Program Notes: Beethoven Violin Concerto

Music — Posted on July 28, 2008 at 6:34 am

I have more projects going on right now than I, apparently, can manage. I was in Virginia last week, so I didn’t get to post as much as I would have liked. The weekend was crazy; filled with a picnic, a potluck, a world premiere, and a tour around the Valley with some friends. Today’s post, therefore, is a cop-out. I recently finished my first program of the season for the Tucson Symphony Orchestra. The Beethoven Violin Concerto is an incredible work and the opening piece of the season. I’m sharing my program notes here, in the hopes that those of you who have not heard it will take a half hour to do so. And you couldn’t have a better performance to enjoy than Joshua Bell with Orpheus Chamber Orchestra as shared on YouTube here:
Part 1, Part 2, Part 3, Part 4, Part 5

Ludwig van Beethoven (1770-1827): Violin Concerto in D Major, Op. 61

Premiered 12/23/1806, Vienna

If it were not for the presence of the solo violinist at the front of the stage from the first graceful drumbeats of the opening, it would not be obvious for some time that a violin concerto was indeed being performed. Beethoven did not lack an affinity for the instrument, to be sure. In fact, he had spent much of the earlier part of 1806, the year the concerto was written, composing the three “Rasumovsky” string quartets.

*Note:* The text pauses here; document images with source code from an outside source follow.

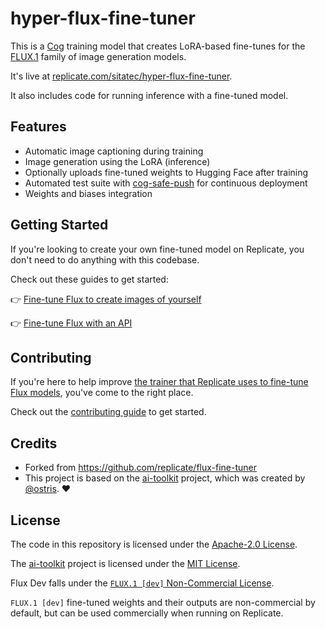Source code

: # hyper-flux-fine-tuner

This is a [Cog](https://cog.run) training model that creates LoRA-based fine-tunes for the [FLUX.1](https://replicate.com/blog/flux-state-of-the-art-image-generation) family of image generation models.

It's live at [replicate.com/sitatec/hyper-flux-fine-tuner](https://replicate.com/sitatec/hyper-flux-fine-tuner).

It also includes code for running inference with a fine-tuned model.

## Features

- Automatic image captioning during training
- Image generation using the LoRA (inference)
- Optionally uploads fine-tuned weights to Hugging Face after training
- Automated test suite with [cog-safe-push](https://github.com/replicate/cog-safe-push) for continuous deployment
- Weights and biases integration

## Getting Started

If you're looking to create your own fine-tuned model on Replicate, you don't need to do anything with this codebase.

Check out these guides to get started:

👉 [Fine-tune Flux to create images of yourself](https://replicate.com/blog/fine-tune-flux-with-faces)

👉 [Fine-tune Flux with an API](https://replicate.com/blog/fine-tune-flux-with-an-api)

## Contributing

If you're here to help improve [the trainer that Replicate uses to fine-tune Flux models](https://replicate.com/ostris/flux-dev-lora-trainer), you've come to the right place.

Check out the [contributing guide](CONTRIBUTING.md) to get started.

## Credits

- Forked from https://github.com/replicate/flux-fine-tuner
- This project is based on the [ai-toolkit](https://github.com/ostris/ai-toolkit) project, which was created by [@ostris](https://github.com/ostris). ❤️

## License

The code in this repository is licensed under the [Apache-2.0 License](LICENSE).

The [ai-toolkit](https://github.com/ostris/ai-toolkit) project is licensed under the [MIT License](https://github.com/ostris/ai-toolkit/blob/main/LICENSE).

Flux Dev falls under the [`FLUX.1 [dev]` Non-Commercial License](https://huggingface.co/black-forest-labs/FLUX.1-dev/blob/main/LICENSE.md).

`FLUX.1 [dev]` fine-tuned weights and their outputs are non-commercial by default, but can be used commercially when running on Replicate.

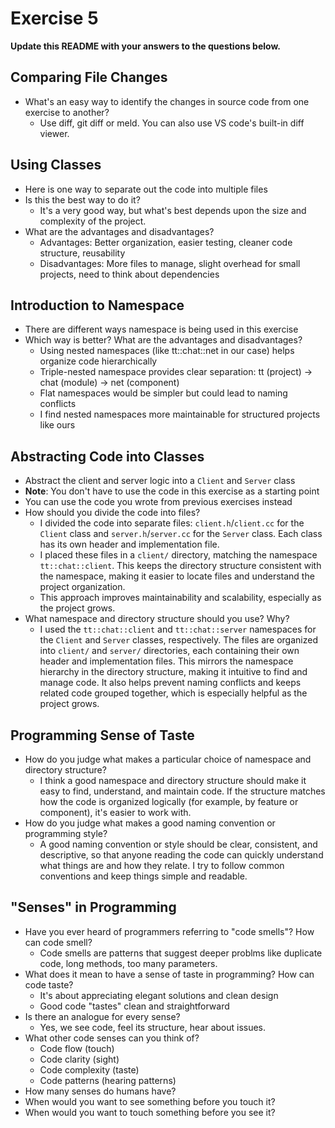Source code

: # Exercise 5

**Update this README with your answers to the questions below.**

## Comparing File Changes

- What's an easy way to identify the changes in source code from one exercise
  to another?
  - Use diff, git diff or meld. You can also use VS code's built-in diff viewer.
    
## Using Classes

- Here is one way to separate out the code into multiple files
- Is this the best way to do it? 
  - It's a very good way, but what's best depends upon the size and complexity of the project.
- What are the advantages and disadvantages?
  - Advantages: Better organization, easier testing, cleaner code structure, reusability
  - Disadvantages: More files to manage, slight overhead for small projects, need to think about dependencies

## Introduction to Namespace

- There are different ways namespace is being used in this exercise
- Which way is better? What are the advantages and disadvantages?
  - Using nested namespaces (like tt::chat::net in our case) helps organize code hierarchically
  - Triple-nested namespace provides clear separation: tt (project) -> chat (module) -> net (component)
  - Flat namespaces would be simpler but could lead to naming conflicts
  - I find nested namespaces more maintainable for structured projects like ours

## Abstracting Code into Classes

- Abstract the client and server logic into a `Client` and `Server` class
- **Note**: You don't have to use the code in this exercise as a starting point
- You can use the code you wrote from previous exercises instead
- How should you divide the code into files?
  - I divided the code into separate files: `client.h`/`client.cc` for the `Client` class and `server.h`/`server.cc` for the `Server` class. Each class has its own header and implementation file.
  - I placed these files in a `client/` directory, matching the namespace `tt::chat::client`. This keeps the directory structure consistent with the namespace, making it easier to locate files and understand the project organization.
  - This approach improves maintainability and scalability, especially as the project grows.
- What namespace and directory structure should you use? Why?
  - I used the `tt::chat::client` and `tt::chat::server` namespaces for the `Client` and `Server` classes, respectively. The files are organized into `client/` and `server/` directories, each containing their own header and implementation files. This mirrors the namespace hierarchy in the directory structure, making it intuitive to find and manage code. It also helps prevent naming conflicts and keeps related code grouped together, which is especially helpful as the project grows.

## Programming Sense of Taste

- How do you judge what makes a particular choice of namespace and directory
  structure? 
  - I think a good namespace and directory structure should make it easy to find, understand, and maintain code. If the structure matches how the code is organized logically (for example, by feature or component), it's easier to work with.
- How do you judge what makes a good naming convention or programming style?
  -  A good naming convention or style should be clear, consistent, and descriptive, so that anyone reading the code can quickly understand what things are and how they relate. I try to follow common conventions and keep things simple and readable.

## "Senses" in Programming

- Have you ever heard of programmers referring to "code smells"? How can code
  smell?
  - Code smells are patterns that suggest deeper problms like duplicate code, long methods, too many parameters.
- What does it mean to have a sense of taste in programming? How can code
  taste?
  - It's about appreciating elegant solutions and clean design
  - Good code "tastes" clean and straightforward
- Is there an analogue for every sense?
  - Yes, we see code, feel its structure, hear about issues.
- What other code senses can you think of?
  - Code flow (touch)
  - Code clarity (sight)
  - Code complexity (taste)
  - Code patterns (hearing patterns)
- How many senses do humans have?
- When would you want to see something before you touch it?
- When would you want to touch something before you see it?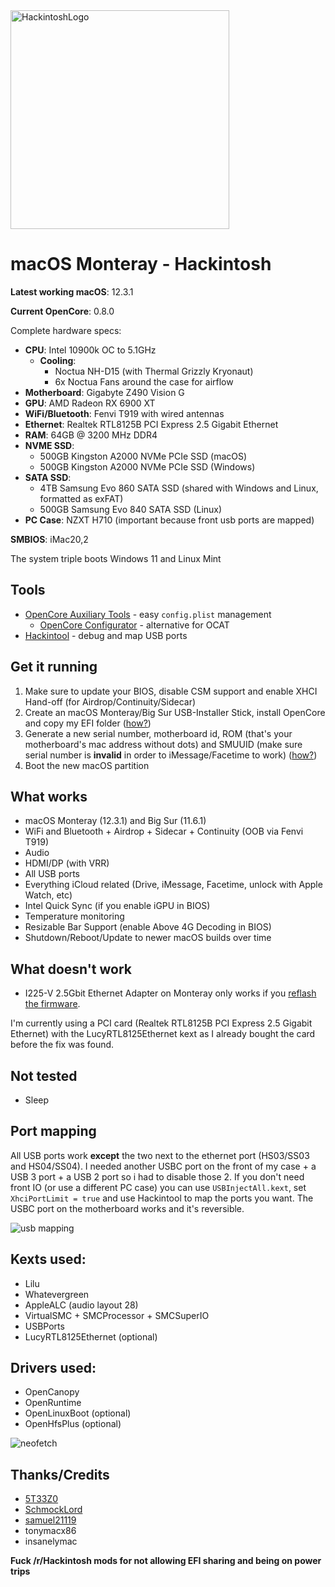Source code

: <img src="https://i.imgur.com/foW4AcU.jpg" height="350" title="HackintoshLogo">

# macOS Monteray - Hackintosh

**Latest working macOS**: 12.3.1

**Current OpenCore**: 0.8.0

Complete hardware specs:
- **CPU**: Intel 10900k OC to 5.1GHz
	- **Cooling**: 
		- Noctua NH-D15 (with Thermal Grizzly Kryonaut) 
		- 6x Noctua Fans around the case for airflow
- **Motherboard**: Gigabyte Z490 Vision G
- **GPU**: AMD Radeon RX 6900 XT
- **WiFi/Bluetooth**: Fenvi T919 with wired antennas
- **Ethernet**: Realtek RTL8125B PCI Express 2.5 Gigabit Ethernet
- **RAM**: 64GB @ 3200 MHz DDR4
- **NVME SSD**: 
	- 500GB Kingston A2000 NVMe PCIe SSD (macOS)
	- 500GB Kingston A2000 NVMe PCIe SSD (Windows)
- **SATA SSD**: 
	- 4TB Samsung Evo 860 SATA SSD (shared with Windows and Linux, formatted as exFAT)
	- 500GB Samsung Evo 840 SATA SSD (Linux)
- **PC Case**: NZXT H710 (important because front usb ports are mapped)

**SMBIOS**: iMac20,2

The system triple boots Windows 11 and Linux Mint

## Tools
- [OpenCore Auxiliary Tools](https://github.com/ic005k/QtOpenCoreConfig) - easy `config.plist` management
	- [OpenCore Configurator](https://mackie100projects.altervista.org/download-opencore-configurator/) - alternative for OCAT
- [Hackintool](https://github.com/headkaze/Hackintool/releases) - debug and map USB ports

## Get it running
1. Make sure to update your BIOS, disable CSM support and enable XHCI Hand-off (for Airdrop/Continuity/Sidecar)
2. Create an macOS Monteray/Big Sur USB-Installer Stick, install OpenCore and copy my EFI folder ([how?](https://github.com/SchmockLord/Hackintosh-Intel-i9-10900k-Gigabyte-Z490-Vision-D#installation-notes))
3. Generate a new serial number, motherboard id, ROM (that's your motherboard's mac address without dots) and SMUUID (make sure serial number is **invalid** in order to iMessage/Facetime to work) ([how?](https://dortania.github.io/OpenCore-Install-Guide/config.plist/comet-lake.html#platforminfo))
4. Boot the new macOS partition

## What works
- macOS Monteray (12.3.1) and Big Sur (11.6.1)
- WiFi and Bluetooth + Airdrop + Sidecar + Continuity (OOB via Fenvi T919)
- Audio
- HDMI/DP (with VRR)
- All USB ports
- Everything iCloud related (Drive, iMessage, Facetime, unlock with Apple Watch, etc)
- Intel Quick Sync (if you enable iGPU in BIOS)
- Temperature monitoring
- Resizable Bar Support (enable Above 4G Decoding in BIOS)
- Shutdown/Reboot/Update to newer macOS builds over time

## What doesn't work
- I225-V 2.5Gbit Ethernet Adapter on Monteray only works if you [reflash the firmware](https://github.com/5T33Z0/Gigabyte-Z490-Vision-G-Hackintosh-OpenCore/blob/main/I225-V_FIX.md).

I'm currently using a PCI card (Realtek RTL8125B PCI Express 2.5 Gigabit Ethernet) with the LucyRTL8125Ethernet kext as I already bought the card before the fix was found.

## Not tested
- Sleep

## Port mapping
All USB ports work **except** the two next to the ethernet port (HS03/SS03 and HS04/SS04). I needed another USBC port on the front of my case + a USB 3 port + a USB 2 port so i had to disable those 2. If you don't need front IO (or use a different PC case) you can use `USBInjectAll.kext`, set `XhciPortLimit = true` and use Hackintool to map the ports you want.
The USBC port on the motherboard works and it's reversible.

![usb mapping](https://i.imgur.com/MlT8SOk.png "usb mapping")

## Kexts used:
- Lilu
- Whatevergreen
- AppleALC (audio layout 28)
- VirtualSMC + SMCProcessor + SMCSuperIO
- USBPorts
- LucyRTL8125Ethernet (optional)

## Drivers used:
- OpenCanopy
- OpenRuntime
- OpenLinuxBoot (optional)
- OpenHfsPlus (optional)

![neofetch](https://i.imgur.com/Y3nMbr4.png)

## Thanks/Credits
- [5T33Z0](https://github.com/5T33Z0/Gigabyte-Z490-Vision-G-Hackintosh-OpenCore)
- [SchmockLord](https://github.com/SchmockLord/Hackintosh-Intel-i9-10900k-Gigabyte-Z490-Vision-D)
- [samuel21119](https://github.com/samuel21119/Intel-i9-10900-Gigabyte-Z490-Vision-G-Hackintosh)
- tonymacx86
- insanelymac


**Fuck /r/Hackintosh mods for not allowing EFI sharing and being on power trips**
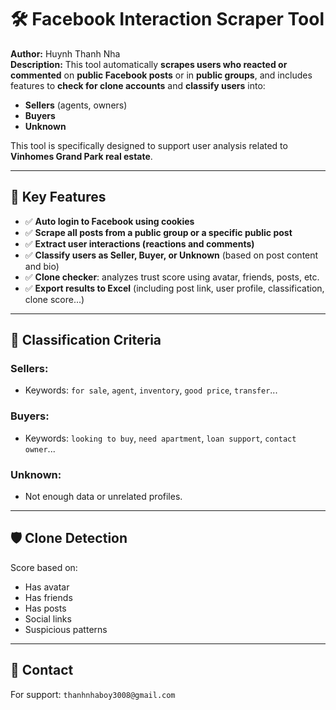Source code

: # 🛠️ Facebook Interaction Scraper Tool

**Author:** Huynh Thanh Nha  
**Description:** This tool automatically **scrapes users who reacted or commented** on **public Facebook posts** or in **public groups**, and includes features to **check for clone accounts** and **classify users** into:

- **Sellers** (agents, owners)
- **Buyers**
- **Unknown**

This tool is specifically designed to support user analysis related to **Vinhomes Grand Park real estate**.

---

## 🔧 Key Features

- ✅ **Auto login to Facebook using cookies**
- ✅ **Scrape all posts from a public group or a specific public post**
- ✅ **Extract user interactions (reactions and comments)**
- ✅ **Classify users as Seller, Buyer, or Unknown** (based on post content and bio)
- ✅ **Clone checker**: analyzes trust score using avatar, friends, posts, etc.
- ✅ **Export results to Excel** (including post link, user profile, classification, clone score...)

---
## 🧠 Classification Criteria

### Sellers:
- Keywords: `for sale`, `agent`, `inventory`, `good price`, `transfer`...

### Buyers:
- Keywords: `looking to buy`, `need apartment`, `loan support`, `contact owner`...

### Unknown:
- Not enough data or unrelated profiles.

---

## 🛡️ Clone Detection

Score based on:
- Has avatar
- Has friends
- Has posts
- Social links
- Suspicious patterns

---


## 📧 Contact

For support: `thanhnhaboy3008@gmail.com`
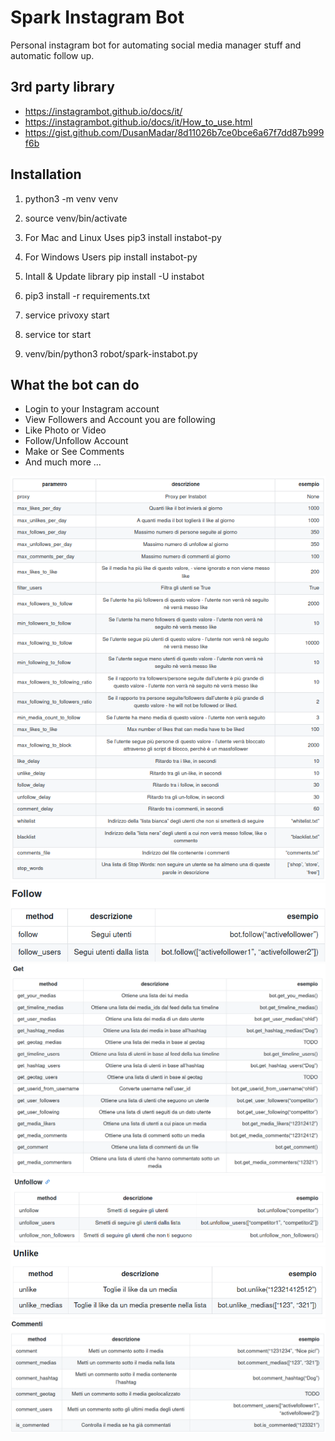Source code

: # Spark Instagram Bot
Personal instagram bot for automating social media manager stuff and automatic follow up.

## 3rd party library
- https://instagrambot.github.io/docs/it/
- https://instagrambot.github.io/docs/it/How_to_use.html
- https://gist.github.com/DusanMadar/8d11026b7ce0bce6a67f7dd87b999f6b

## Installation

1. python3 -m venv venv

2. source venv/bin/activate

3. For Mac and Linux Uses
     pip3 install instabot-py

3. For Windows Users
     pip install instabot-py

4. Intall & Update library
     pip install -U instabot

5. pip3 install -r requirements.txt

6. service privoxy start

8. service tor start

10. venv/bin/python3 robot/spark-instabot.py



## What the bot can do
- Login to your Instagram account
- View Followers and Account you are following
- Like Photo or Video
- Follow/Unfollow Account
- Make or See Comments
- And much more ... 

![Alt text](docs/img/bot_parameters.png?raw=true)
![Alt text](docs/img/follow_methods.png?raw=true)
![Alt text](docs/img/get_methods.png?raw=true )
![Alt text](docs/img/unfollow_methods.png?raw=true )
![Alt text](docs/img/unlike_methods.png?raw=true )
![Alt text](docs/img/comments.png?raw=true)

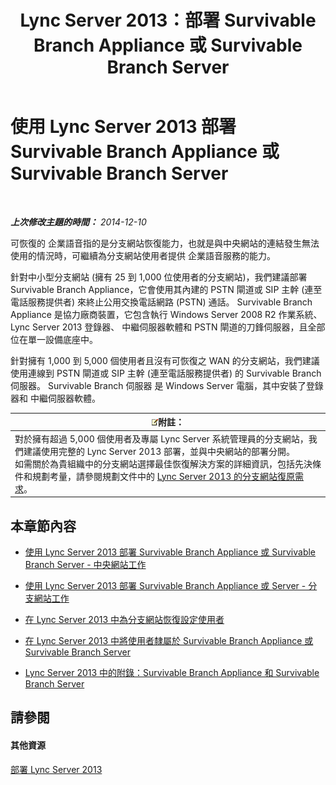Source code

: ﻿---
title: Lync Server 2013：部署 Survivable Branch Appliance 或 Survivable Branch Server
TOCTitle: 部署 Survivable Branch Appliance 或 Survivable Branch Server
ms:assetid: cb780c14-dc5f-41ba-8092-f20ae905bd16
ms:mtpsurl: https://technet.microsoft.com/zh-tw/library/Gg398849(v=OCS.15)
ms:contentKeyID: 49292336
ms.date: 08/10/2015
mtps_version: v=OCS.15
ms.translationtype: HT
---

# 使用 Lync Server 2013 部署 Survivable Branch Appliance 或 Survivable Branch Server

 

_**上次修改主題的時間：** 2014-12-10_

可恢復的 企業語音指的是分支網站恢復能力，也就是與中央網站的連結發生無法使用的情況時，可繼續為分支網站使用者提供 企業語音服務的能力。

針對中小型分支網站 (擁有 25 到 1,000 位使用者的分支網站)，我們建議部署 Survivable Branch Appliance，它會使用其內建的 PSTN 閘道或 SIP 主幹 (連至電話服務提供者) 來終止公用交換電話網路 (PSTN) 通話。 Survivable Branch Appliance 是協力廠商裝置，它包含執行 Windows Server 2008 R2 作業系統、 Lync Server 2013 登錄器、 中繼伺服器軟體和 PSTN 閘道的刀鋒伺服器，且全部位在單一設備底座中。

針對擁有 1,000 到 5,000 個使用者且沒有可恢復之 WAN 的分支網站，我們建議使用連線到 PSTN 閘道或 SIP 主幹 (連至電話服務提供者) 的 Survivable Branch 伺服器。 Survivable Branch 伺服器 是 Windows Server 電腦，其中安裝了登錄器和 中繼伺服器軟體。

<table>
<thead>
<tr class="header">
<th><img src="images/Gg398811.note(OCS.15).gif" title="note" alt="note" />附註：</th>
</tr>
</thead>
<tbody>
<tr class="odd">
<td>對於擁有超過 5,000 個使用者及專屬 Lync Server 系統管理員的分支網站，我們建議使用完整的 Lync Server 2013 部署，並與中央網站的部署分開。<br />
如需關於為貴組織中的分支網站選擇最佳恢復解決方案的詳細資訊，包括先決條件和規劃考量，請參閱規劃文件中的 <a href="lync-server-2013-branch-site-resiliency-requirements.md">Lync Server 2013 的分支網站復原需求</a>。</td>
</tr>
</tbody>
</table>


## 本章節內容

  - [使用 Lync Server 2013 部署 Survivable Branch Appliance 或 Survivable Branch Server - 中央網站工作](lync-server-2013-deploying-a-survivable-branch-appliance-or-server-central-site-tasks.md)

  - [使用 Lync Server 2013 部署 Survivable Branch Appliance 或 Server - 分支網站工作](lync-server-2013-deploy-a-survivable-branch-appliance-or-server-branch-site-task.md)

  - [在 Lync Server 2013 中為分支網站恢復設定使用者](lync-server-2013-configuring-users-for-branch-site-resiliency.md)

  - [在 Lync Server 2013 中將使用者隸屬於 Survivable Branch Appliance 或 Survivable Branch Server](lync-server-2013-home-users-on-a-survivable-branch-appliance-or-server.md)

  - [Lync Server 2013 中的附錄：Survivable Branch Appliance 和 Survivable Branch Server](lync-server-2013-appendices-survivable-branch-appliances-and-servers.md)

## 請參閱

#### 其他資源

[部署 Lync Server 2013](lync-server-2013-deploying-lync-server.md)

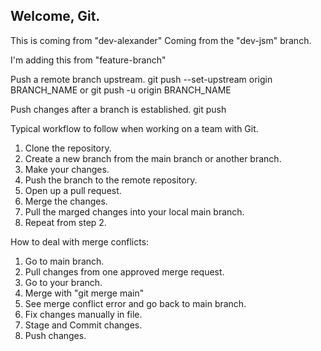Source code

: ## Welcome, Git.
This is coming from "dev-alexander"
Coming from the "dev-jsm" branch.

I'm adding this from "feature-branch"


Push a remote branch upstream.
git push --set-upstream origin BRANCH_NAME
or 
git push -u origin BRANCH_NAME

Push changes after a branch is established.
git push


Typical workflow to follow when working on a team with Git.
1. Clone the repository.
2. Create a new branch from the main branch or another branch.
3. Make your changes.
4. Push the branch to the remote repository.
5. Open up a pull request. 
6. Merge the changes.
7. Pull the marged changes into your local main branch.
8. Repeat from step 2.

How to deal with merge conflicts:
1. Go to main branch.
2. Pull changes from one approved merge request.
3. Go to your branch.
4. Merge with "git merge main"
5. See merge conflict error and go back to main branch.
6. Fix changes manually in file.
7. Stage and Commit changes.
8. Push changes.
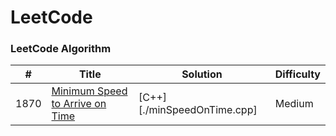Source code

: LeetCode
========

### LeetCode Algorithm

| # | Title | Solution | Difficulty |
|---| ----- | -------- | ---------- |
|1870|[Minimum Speed to Arrive on Time](https://leetcode.com/problems/minimum-speed-to-arrive-on-time/)|[C++][./minSpeedOnTime.cpp]|Medium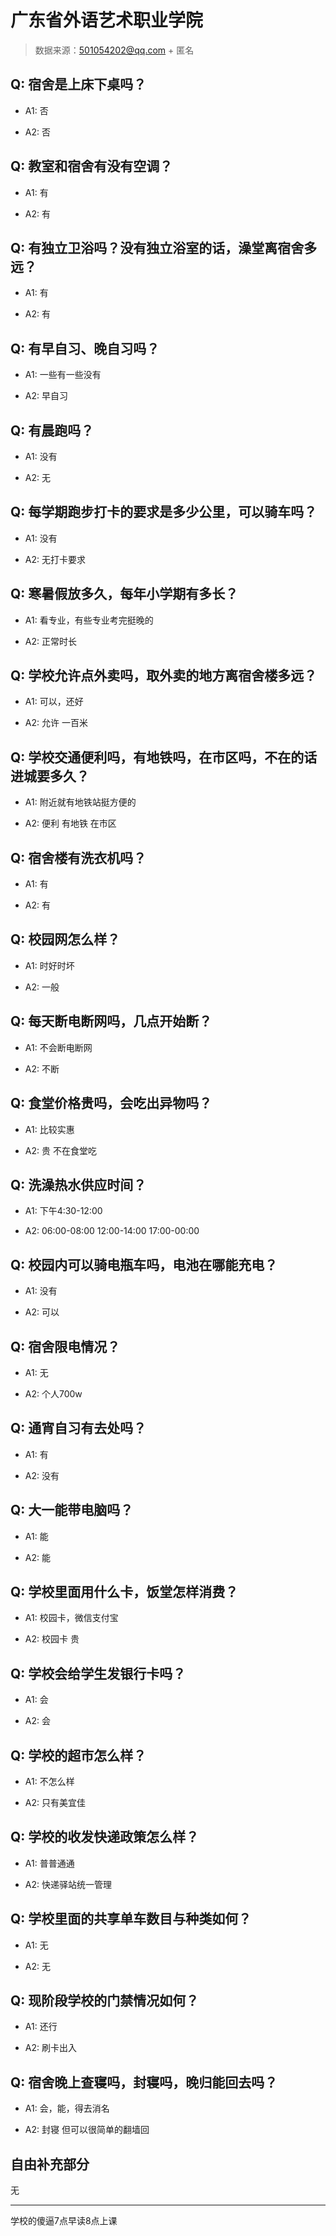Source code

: # 广东省外语艺术职业学院

> 数据来源：501054202@qq.com + 匿名

## Q: 宿舍是上床下桌吗？

- A1: 否

- A2: 否

## Q: 教室和宿舍有没有空调？

- A1: 有

- A2: 有

## Q: 有独立卫浴吗？没有独立浴室的话，澡堂离宿舍多远？

- A1: 有

- A2: 有

## Q: 有早自习、晚自习吗？

- A1: 一些有一些没有

- A2: 早自习

## Q: 有晨跑吗？

- A1: 没有

- A2: 无

## Q: 每学期跑步打卡的要求是多少公里，可以骑车吗？

- A1: 没有

- A2: 无打卡要求

## Q: 寒暑假放多久，每年小学期有多长？

- A1: 看专业，有些专业考完挺晚的

- A2: 正常时长

## Q: 学校允许点外卖吗，取外卖的地方离宿舍楼多远？

- A1: 可以，还好

- A2: 允许 一百米

## Q: 学校交通便利吗，有地铁吗，在市区吗，不在的话进城要多久？

- A1: 附近就有地铁站挺方便的

- A2: 便利 有地铁 在市区

## Q: 宿舍楼有洗衣机吗？

- A1: 有

- A2: 有

## Q: 校园网怎么样？

- A1: 时好时坏

- A2: 一般

## Q: 每天断电断网吗，几点开始断？

- A1: 不会断电断网

- A2: 不断

## Q: 食堂价格贵吗，会吃出异物吗？

- A1: 比较实惠

- A2: 贵 不在食堂吃

## Q: 洗澡热水供应时间？

- A1: 下午4:30-12:00

- A2: 06:00-08:00 12:00-14:00 17:00-00:00

## Q: 校园内可以骑电瓶车吗，电池在哪能充电？

- A1: 没有

- A2: 可以

## Q: 宿舍限电情况？

- A1: 无

- A2: 个人700w

## Q: 通宵自习有去处吗？

- A1: 有

- A2: 没有

## Q: 大一能带电脑吗？

- A1: 能

- A2: 能

## Q: 学校里面用什么卡，饭堂怎样消费？

- A1: 校园卡，微信支付宝

- A2: 校园卡 贵

## Q: 学校会给学生发银行卡吗？

- A1: 会

- A2: 会

## Q: 学校的超市怎么样？

- A1: 不怎么样

- A2: 只有美宜佳

## Q: 学校的收发快递政策怎么样？

- A1: 普普通通

- A2: 快递驿站统一管理

## Q: 学校里面的共享单车数目与种类如何？

- A1: 无

- A2: 无

## Q: 现阶段学校的门禁情况如何？

- A1: 还行

- A2: 刷卡出入

## Q: 宿舍晚上查寝吗，封寝吗，晚归能回去吗？

- A1: 会，能，得去消名

- A2: 封寝 但可以很简单的翻墙回

## 自由补充部分

无

***

学校的傻逼7点早读8点上课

The violin was, therefore, well in his head, fingers and pen. Beethoven wrote two other works for violin and orchestra in earlier years: two romances and a fragment of a concerto for violin in C Major. As for his orchestral writing, Beethoven had already composed four symphonies, including his great “Eroica.”

The first movement of the violin concerto, Allegro ma non troppo, follows the structure of an orchestral opening movement and at substantial length. Ever the innovator, Beethoven—in the same way that an author searches for that perfect opening line to his next novel—was always looking for a novel introduction to his works. Here, he reaches to the very back of the orchestra and asks the oft-neglected timpani to lead off with four solo knocks, as if calling the muses to order.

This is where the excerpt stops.